Nora Ephron wrote: >Hillary Clinton went to Wellesley College a few
years after I did, and I've always thought that the key to Hillary lay
in understanding what Wellesley wanted in those days from its alumnae:
you were meant to graduate, marry a powerful man, and preside over
dinner parties in the following manner -- when the two men on either
side of you disagreed violently, you were to step in and point out the
remarkable similarities between their diametrically-opposed positions.
You were meant to make nice. You were meant to find the middle. (If
you actually went into politics, you were meant to work for the League
of Women Voters, an organization that had no actual politics but was
simply in favor of getting everyone to vote.)<

As much as I hate to drop names, my sister was in the same class at WC
as Hillary (and knew her there). She was a leftist activist for a time
and then became a hippie (among other things). I don't think Wellesley
fit Ephron's sketch that well in 1969, when she graduated. After all,
1969 was a high-point in the 1960s college turmoil in the US.
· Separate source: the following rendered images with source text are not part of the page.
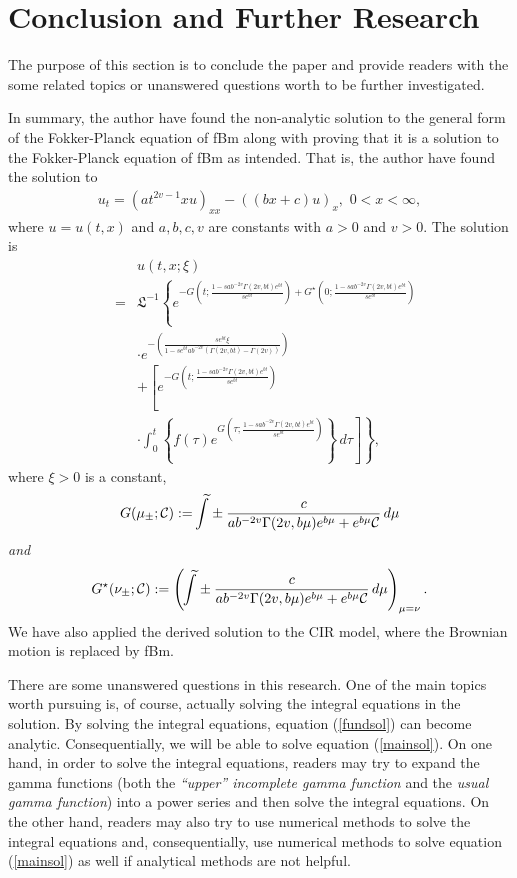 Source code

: \documentclass[preprint, 12pt]{elsarticle}
\numberwithin{equation}{section}
\theoremstyle{plain}
\theoremstyle{remark}
\newcommand{\assign}{:=}
\newcommand{\nocomma}{}
\begin{document}
\section{Conclusion and Further Research} \label{conclusion}

The purpose of this section is to conclude the paper and provide readers with the  some related topics or unanswered questions worth to be further investigated.

In summary, the author have found the non-analytic solution to the general
form of the Fokker-Planck equation of fBm along with proving that it is a
solution to the Fokker-Planck equation of fBm as intended. That is, the author have found the solution to
\begin{eqnarray}
  u_t = (a t^{2 v - 1} x u)_{x x} - ((b x + c) u)_x, \,\, 0 < x < \infty, 
\end{eqnarray}
where $u = u (t, x)$ and $a, b, c, v$ are constants with $a>0$ and $v > 0$. The solution is
\begin{eqnarray}
& & u (t, x ; \xi) \\
& = & \mathfrak{L}^{- 1} \left\{ e^{- G \left( t ; \frac{1 - s a b^{- 2 v} \Gamma (2 v \nocomma, b t) e^{b t}}{s e^{bt}} \right) + G^{\star} \left( 0 ; \frac{1 - s a b^{- 2 v} \Gamma (2 v \nocomma, bt)e^{bt}}{s e^{bt}} \right)} \right. \nonumber \\ 
& & \cdot e^{- \left( \frac{s e^{bt} \xi}{1 - s e^{bt} a b^{- 2 v}  (\Gamma (2 v \nocomma, b t) - \Gamma (2 v \nocomma))} \right)} \nonumber\\
&  & + \left[e^{- G \left( t ; \frac{1 - s a b^{- 2 v} \Gamma (2 v \nocomma, b t) e^{b t}}{s e^{bt}} \right)}\right. \nonumber\\
& & \left. \left. \cdot \int_0^t \left\{ f (\tau) e^{G \left( \tau ; \frac{1 - s a b^{- 2 v} \Gamma (2 v \nocomma, b t) e^{b t}}{s e^{bt}} \right)} \right\}\, d \tau\right] \right\}\nonumber, 
\end{eqnarray}
where $\xi > 0$ is a constant,
\[ G (\mu_{\pm} ; \mathcal{C}) \assign \kern6pt\widetilde{\kern-7pt\int} \pm \frac{c}{a b^{- 2 v} \Gamma (2 v, b \mu) e^{b \mu} +e^{b\mu} \mathcal{C}}\, d \mu\]
\emph{and}
\[G^{\star} (\nu_{\pm} ; \mathcal{C}) \assign \left( \kern6pt\widetilde{\kern-7pt\int} \pm \frac{c}{a b^{- 2 v} \Gamma (2 v, b \mu) e^{b \mu} +e^{b\mu} \mathcal{C}}\, d \mu \right)_{\mu = \nu}. \]
We have also applied the derived solution to the CIR model, where the Brownian motion is replaced by fBm.

There are some unanswered questions in this research. One of the main topics worth pursuing is, of course, actually solving the integral equations in the solution. By solving the integral equations, equation (\ref{fundsol}) can become analytic. Consequentially, we will be able to solve equation (\ref{mainsol}). On one hand, in order to solve the integral equations, readers may try to expand the gamma functions (both the \textit{``upper'' incomplete gamma function} and the \textit{usual gamma function}) into a power series and then solve the integral equations. On the other hand, readers may also try to use numerical methods to solve the integral equations and, consequentially, use numerical methods to solve equation (\ref{mainsol}) as well if analytical methods are not helpful.
\end{document}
My sister is mentioned on the first page of (and later in) the book
_Rebels in White Gloves: Coming of Age with Hillary's Class--Wellesley
'69__ by Miriam Horn. (It's not totally accurate, reporting that our
father was a Catholic; this isn't strictly speaking true, since he
dropped out of the RCC in the 1930s.)

--
Jim Devine
"Segui il tuo corso, e lascia dir le genti." (Go your own way and let
people talk.) -- Karl, paraphrasing Dante.